▸ **TASK DESCRIPTION**: Retype every record exactly. Skip the images.

▸ **RECORDS TO USE**:
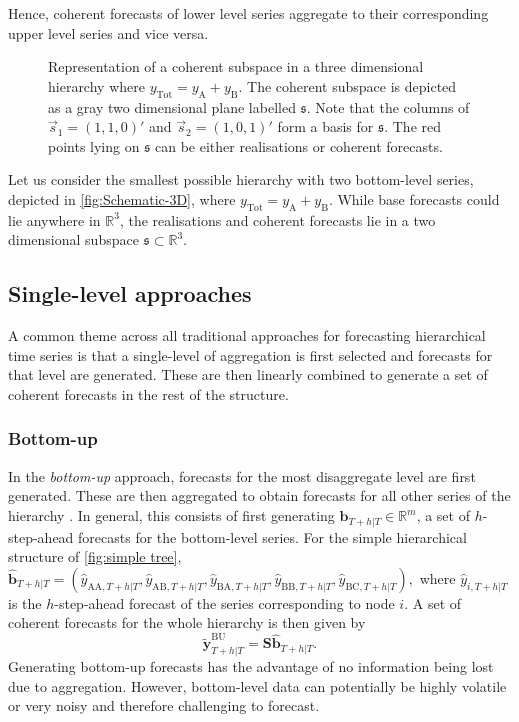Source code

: \documentclass[a4paper, 11pt]{article}
\begin{document}
Hence, coherent forecasts of lower level series aggregate to their corresponding upper level series and vice versa.

\begin{figure}[!b]
	\centering
	\vspace{-0.9cm}
	\small
	\resizebox{\linewidth}{!}{
		
	}
	\caption{Representation of a coherent subspace in a three dimensional hierarchy where $y_{\text{Tot}} = y_{\text{A}} + y_{\text{B}}$. The coherent subspace is depicted as a gray two dimensional plane labelled $\mathfrak{s}$. Note that the columns of $\vec{s}_1 = (1,1,0)'$ and $\vec{s}_2 = (1, 0, 1)'$ form a basis for $\mathfrak{s}$. The red points lying on $\mathfrak{s}$ can be either realisations or coherent forecasts.}\label{fig:Schematic-3D}
\end{figure}

Let us consider the smallest possible hierarchy with two bottom-level series, depicted in \autoref{fig:Schematic-3D}, where $y_{\text{Tot}} = y_{\text{A}} + y_{\text{B}}$. While base forecasts could lie anywhere in $\mathbb{R}^3$, the realisations and coherent forecasts lie in a two dimensional subspace $\mathfrak{s}\subset \mathbb{R}^3$.

\subsection{Single-level approaches}\label{sec:single level approaches}
A common theme across all traditional approaches for forecasting hierarchical time series is that a single-level of aggregation is first selected and forecasts for that level are generated. These are then linearly combined to generate a set of coherent forecasts in the rest of the structure.

\subsubsection{Bottom-up}

In the \textit{bottom-up} approach, forecasts for the most disaggregate level are first generated. These are then aggregated to obtain forecasts for all other series of the hierarchy \citep{dunn1976}. In general, this consists of first generating $\hat{\bm{b}}_{T+h|T} \in \mathbb{R}^m$, a set of $h$-step-ahead forecasts for the bottom-level series. For the simple hierarchical structure of \autoref{fig:simple tree}, $\hat{\bm{b}}_{T+h|T} = (\hat{{y}}_{\text{AA},T+h|T}, \hat{{y}}_{\text{AB},T+h|T}, \hat{{y}}_{\text{BA},T+h|T}, \hat{{y}}_{\text{BB},T+h|T},\hat{{y}}_{\text{BC},T+h|T}),$ where $\hat{{y}}_{i,T+h|T}$ is the $h$-step-ahead forecast of the series corresponding to node $i$. A set of coherent forecasts for the whole hierarchy is then given by
\begin{equation*}\label{eq:BU}
\tilde{\bm{y}}^{\text{BU}}_{T+h|T}=\bm{S\hat{\bm{b}}}_{T+h|T}.
\end{equation*}
Generating bottom-up forecasts has the advantage of no information being lost due to aggregation. However, bottom-level data can potentially be highly volatile or very noisy and therefore challenging to forecast.
\end{document}
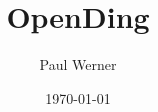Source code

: \documentclass{article}
\title{OpenDing}
\author{Paul Werner}
\date{\today}
\begin{document}
\maketitle
\newcommand{\dir}{./songs}
\newcommand{\inputSongs}[1]{}


\newpage

\tableofcontents

\newpage


	\inputSongs{beatles}
\end{document}
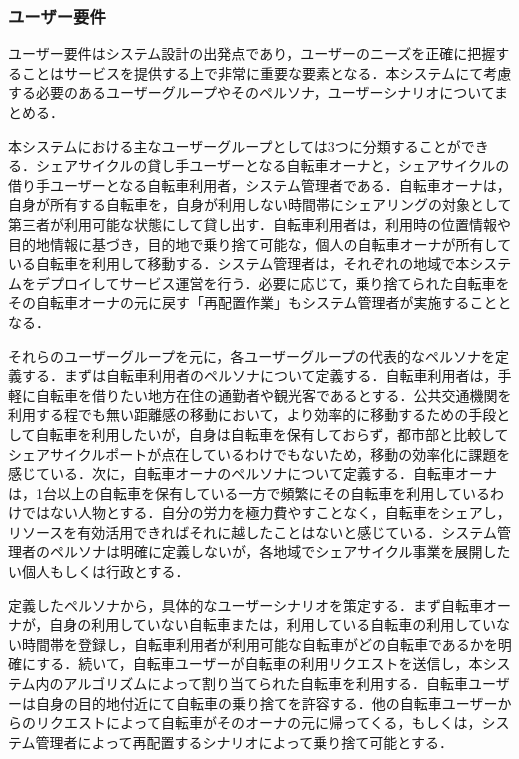       \subsubsection{ユーザー要件}
        \label{sec:ユーザー要件}
          \par ユーザー要件はシステム設計の出発点であり，ユーザーのニーズを正確に把握することはサービスを提供する上で非常に重要な要素となる．本システムにて考慮する必要のあるユーザーグループやそのペルソナ，ユーザーシナリオについてまとめる．
          \par 本システムにおける主なユーザーグループとしては3つに分類することができる．シェアサイクルの貸し手ユーザーとなる自転車オーナと，シェアサイクルの借り手ユーザーとなる自転車利用者，システム管理者である．自転車オーナは，自身が所有する自転車を，自身が利用しない時間帯にシェアリングの対象として第三者が利用可能な状態にして貸し出す．自転車利用者は，利用時の位置情報や目的地情報に基づき，目的地で乗り捨て可能な，個人の自転車オーナが所有している自転車を利用して移動する．システム管理者は，それぞれの地域で本システムをデプロイしてサービス運営を行う．必要に応じて，乗り捨てられた自転車をその自転車オーナの元に戻す「再配置作業」もシステム管理者が実施することとなる．
          \par それらのユーザーグループを元に，各ユーザーグループの代表的なペルソナを定義する．まずは自転車利用者のペルソナについて定義する．自転車利用者は，手軽に自転車を借りたい地方在住の通勤者や観光客であるとする．公共交通機関を利用する程でも無い距離感の移動において，より効率的に移動するための手段として自転車を利用したいが，自身は自転車を保有しておらず，都市部と比較してシェアサイクルポートが点在しているわけでもないため，移動の効率化に課題を感じている．次に，自転車オーナのペルソナについて定義する．自転車オーナは，1台以上の自転車を保有している一方で頻繁にその自転車を利用しているわけではない人物とする．自分の労力を極力費やすことなく，自転車をシェアし，リソースを有効活用できればそれに越したことはないと感じている．システム管理者のペルソナは明確に定義しないが，各地域でシェアサイクル事業を展開したい個人もしくは行政とする．
          \par 定義したペルソナから，具体的なユーザーシナリオを策定する．まず自転車オーナが，自身の利用していない自転車または，利用している自転車の利用していない時間帯を登録し，自転車利用者が利用可能な自転車がどの自転車であるかを明確にする．続いて，自転車ユーザーが自転車の利用リクエストを送信し，本システム内のアルゴリズムによって割り当てられた自転車を利用する．自転車ユーザーは自身の目的地付近にて自転車の乗り捨てを許容する．他の自転車ユーザーからのリクエストによって自転車がそのオーナの元に帰ってくる，もしくは，システム管理者によって再配置するシナリオによって乗り捨て可能とする．
          
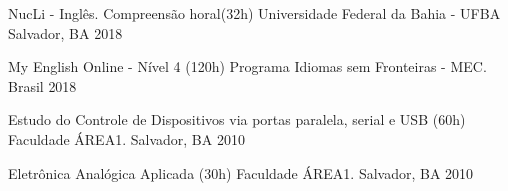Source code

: 

\begin{cvhonors}

  \cvhonor
    {NucLi - Inglês. Compreensão horal(32h)} %
    {Universidade Federal da Bahia - UFBA} %
    {Salvador, BA} %
    {2018} %
    
  \cvhonor
    {My English Online - Nível 4 (120h)} %
    {Programa Idiomas sem Fronteiras - MEC.} %
    {Brasil} %
    {2018} %

  \cvhonor
    {Estudo do Controle de Dispositivos via portas paralela, serial e USB (60h)} %
    {Faculdade ÁREA1.} %
    {Salvador, BA} %
    {2010} %

  \cvhonor
    {Eletrônica Analógica Aplicada (30h)} %
    {Faculdade ÁREA1.} %
    {Salvador, BA} %
    {2010} %

\end{cvhonors}
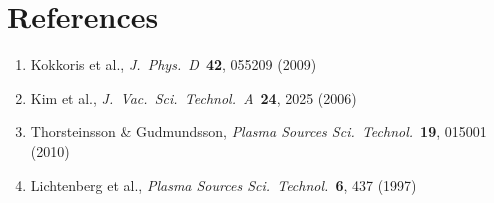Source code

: \documentclass[11pt,a4paper]{article}
\begin{document}
\section{References}
\begin{enumerate}[nosep]
\item Kokkoris et al., \textit{J.\ Phys.\ D}\ \textbf{42}, 055209 (2009)
\item Kim et al., \textit{J.\ Vac.\ Sci.\ Technol.\ A}\ \textbf{24}, 2025 (2006)
\item Thorsteinsson \& Gudmundsson, \textit{Plasma Sources Sci.\ Technol.}\ \textbf{19}, 015001 (2010)
\item Lichtenberg et al., \textit{Plasma Sources Sci.\ Technol.}\ \textbf{6}, 437 (1997)
\end{enumerate}
\end{document}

▸ **SOLVED PROBLEM**:
Source code

: \documentclass[a4paper, 11pt]{article}
\begin{document}
Hence, coherent forecasts of lower level series aggregate to their corresponding upper level series and vice versa.

\begin{figure}[!b]
	\centering
	\vspace{-0.9cm}
	\small
	\resizebox{\linewidth}{!}{
		
	}
	\caption{Representation of a coherent subspace in a three dimensional hierarchy where $y_{\text{Tot}} = y_{\text{A}} + y_{\text{B}}$. The coherent subspace is depicted as a gray two dimensional plane labelled $\mathfrak{s}$. Note that the columns of $\vec{s}_1 = (1,1,0)'$ and $\vec{s}_2 = (1, 0, 1)'$ form a basis for $\mathfrak{s}$. The red points lying on $\mathfrak{s}$ can be either realisations or coherent forecasts.}\label{fig:Schematic-3D}
\end{figure}

Let us consider the smallest possible hierarchy with two bottom-level series, depicted in \autoref{fig:Schematic-3D}, where $y_{\text{Tot}} = y_{\text{A}} + y_{\text{B}}$. While base forecasts could lie anywhere in $\mathbb{R}^3$, the realisations and coherent forecasts lie in a two dimensional subspace $\mathfrak{s}\subset \mathbb{R}^3$.

\subsection{Single-level approaches}\label{sec:single level approaches}
A common theme across all traditional approaches for forecasting hierarchical time series is that a single-level of aggregation is first selected and forecasts for that level are generated. These are then linearly combined to generate a set of coherent forecasts in the rest of the structure.

\subsubsection{Bottom-up}

In the \textit{bottom-up} approach, forecasts for the most disaggregate level are first generated. These are then aggregated to obtain forecasts for all other series of the hierarchy \citep{dunn1976}. In general, this consists of first generating $\hat{\bm{b}}_{T+h|T} \in \mathbb{R}^m$, a set of $h$-step-ahead forecasts for the bottom-level series. For the simple hierarchical structure of \autoref{fig:simple tree}, $\hat{\bm{b}}_{T+h|T} = (\hat{{y}}_{\text{AA},T+h|T}, \hat{{y}}_{\text{AB},T+h|T}, \hat{{y}}_{\text{BA},T+h|T}, \hat{{y}}_{\text{BB},T+h|T},\hat{{y}}_{\text{BC},T+h|T}),$ where $\hat{{y}}_{i,T+h|T}$ is the $h$-step-ahead forecast of the series corresponding to node $i$. A set of coherent forecasts for the whole hierarchy is then given by
\begin{equation*}\label{eq:BU}
\tilde{\bm{y}}^{\text{BU}}_{T+h|T}=\bm{S\hat{\bm{b}}}_{T+h|T}.
\end{equation*}
Generating bottom-up forecasts has the advantage of no information being lost due to aggregation. However, bottom-level data can potentially be highly volatile or very noisy and therefore challenging to forecast.
\end{document}
Source code

: \documentclass{article}
\title{OpenDing}
\author{Paul Werner}
\date{\today}
\begin{document}
\maketitle
\newcommand{\dir}{./songs}
\newcommand{\inputSongs}[1]{}


\newpage

\tableofcontents

\newpage


	\inputSongs{beatles}
\end{document}
       \subsubsection{ユーザー要件}
        \label{sec:ユーザー要件}
          \par ユーザー要件はシステム設計の出発点であり，ユーザーのニーズを正確に把握することはサービスを提供する上で非常に重要な要素となる．本システムにて考慮する必要のあるユーザーグループやそのペルソナ，ユーザーシナリオについてまとめる．
          \par 本システムにおける主なユーザーグループとしては3つに分類することができる．シェアサイクルの貸し手ユーザーとなる自転車オーナと，シェアサイクルの借り手ユーザーとなる自転車利用者，システム管理者である．自転車オーナは，自身が所有する自転車を，自身が利用しない時間帯にシェアリングの対象として第三者が利用可能な状態にして貸し出す．自転車利用者は，利用時の位置情報や目的地情報に基づき，目的地で乗り捨て可能な，個人の自転車オーナが所有している自転車を利用して移動する．システム管理者は，それぞれの地域で本システムをデプロイしてサービス運営を行う．必要に応じて，乗り捨てられた自転車をその自転車オーナの元に戻す「再配置作業」もシステム管理者が実施することとなる．
          \par それらのユーザーグループを元に，各ユーザーグループの代表的なペルソナを定義する．まずは自転車利用者のペルソナについて定義する．自転車利用者は，手軽に自転車を借りたい地方在住の通勤者や観光客であるとする．公共交通機関を利用する程でも無い距離感の移動において，より効率的に移動するための手段として自転車を利用したいが，自身は自転車を保有しておらず，都市部と比較してシェアサイクルポートが点在しているわけでもないため，移動の効率化に課題を感じている．次に，自転車オーナのペルソナについて定義する．自転車オーナは，1台以上の自転車を保有している一方で頻繁にその自転車を利用しているわけではない人物とする．自分の労力を極力費やすことなく，自転車をシェアし，リソースを有効活用できればそれに越したことはないと感じている．システム管理者のペルソナは明確に定義しないが，各地域でシェアサイクル事業を展開したい個人もしくは行政とする．
          \par 定義したペルソナから，具体的なユーザーシナリオを策定する．まず自転車オーナが，自身の利用していない自転車または，利用している自転車の利用していない時間帯を登録し，自転車利用者が利用可能な自転車がどの自転車であるかを明確にする．続いて，自転車ユーザーが自転車の利用リクエストを送信し，本システム内のアルゴリズムによって割り当てられた自転車を利用する．自転車ユーザーは自身の目的地付近にて自転車の乗り捨てを許容する．他の自転車ユーザーからのリクエストによって自転車がそのオーナの元に帰ってくる，もしくは，システム管理者によって再配置するシナリオによって乗り捨て可能とする．
          
Source code

: 

\begin{cvhonors}

  \cvhonor
    {NucLi - Inglês. Compreensão horal(32h)} %
    {Universidade Federal da Bahia - UFBA} %
    {Salvador, BA} %
    {2018} %
    
  \cvhonor
    {My English Online - Nível 4 (120h)} %
    {Programa Idiomas sem Fronteiras - MEC.} %
    {Brasil} %
    {2018} %

  \cvhonor
    {Estudo do Controle de Dispositivos via portas paralela, serial e USB (60h)} %
    {Faculdade ÁREA1.} %
    {Salvador, BA} %
    {2010} %

  \cvhonor
    {Eletrônica Analógica Aplicada (30h)} %
    {Faculdade ÁREA1.} %
    {Salvador, BA} %
    {2010} %

\end{cvhonors}
Source code

: \documentclass[11pt,a4paper]{article}
\begin{document}
\section{References}
\begin{enumerate}[nosep]
\item Kokkoris et al., \textit{J.\ Phys.\ D}\ \textbf{42}, 055209 (2009)
\item Kim et al., \textit{J.\ Vac.\ Sci.\ Technol.\ A}\ \textbf{24}, 2025 (2006)
\item Thorsteinsson \& Gudmundsson, \textit{Plasma Sources Sci.\ Technol.}\ \textbf{19}, 015001 (2010)
\item Lichtenberg et al., \textit{Plasma Sources Sci.\ Technol.}\ \textbf{6}, 437 (1997)
\end{enumerate}
\end{document}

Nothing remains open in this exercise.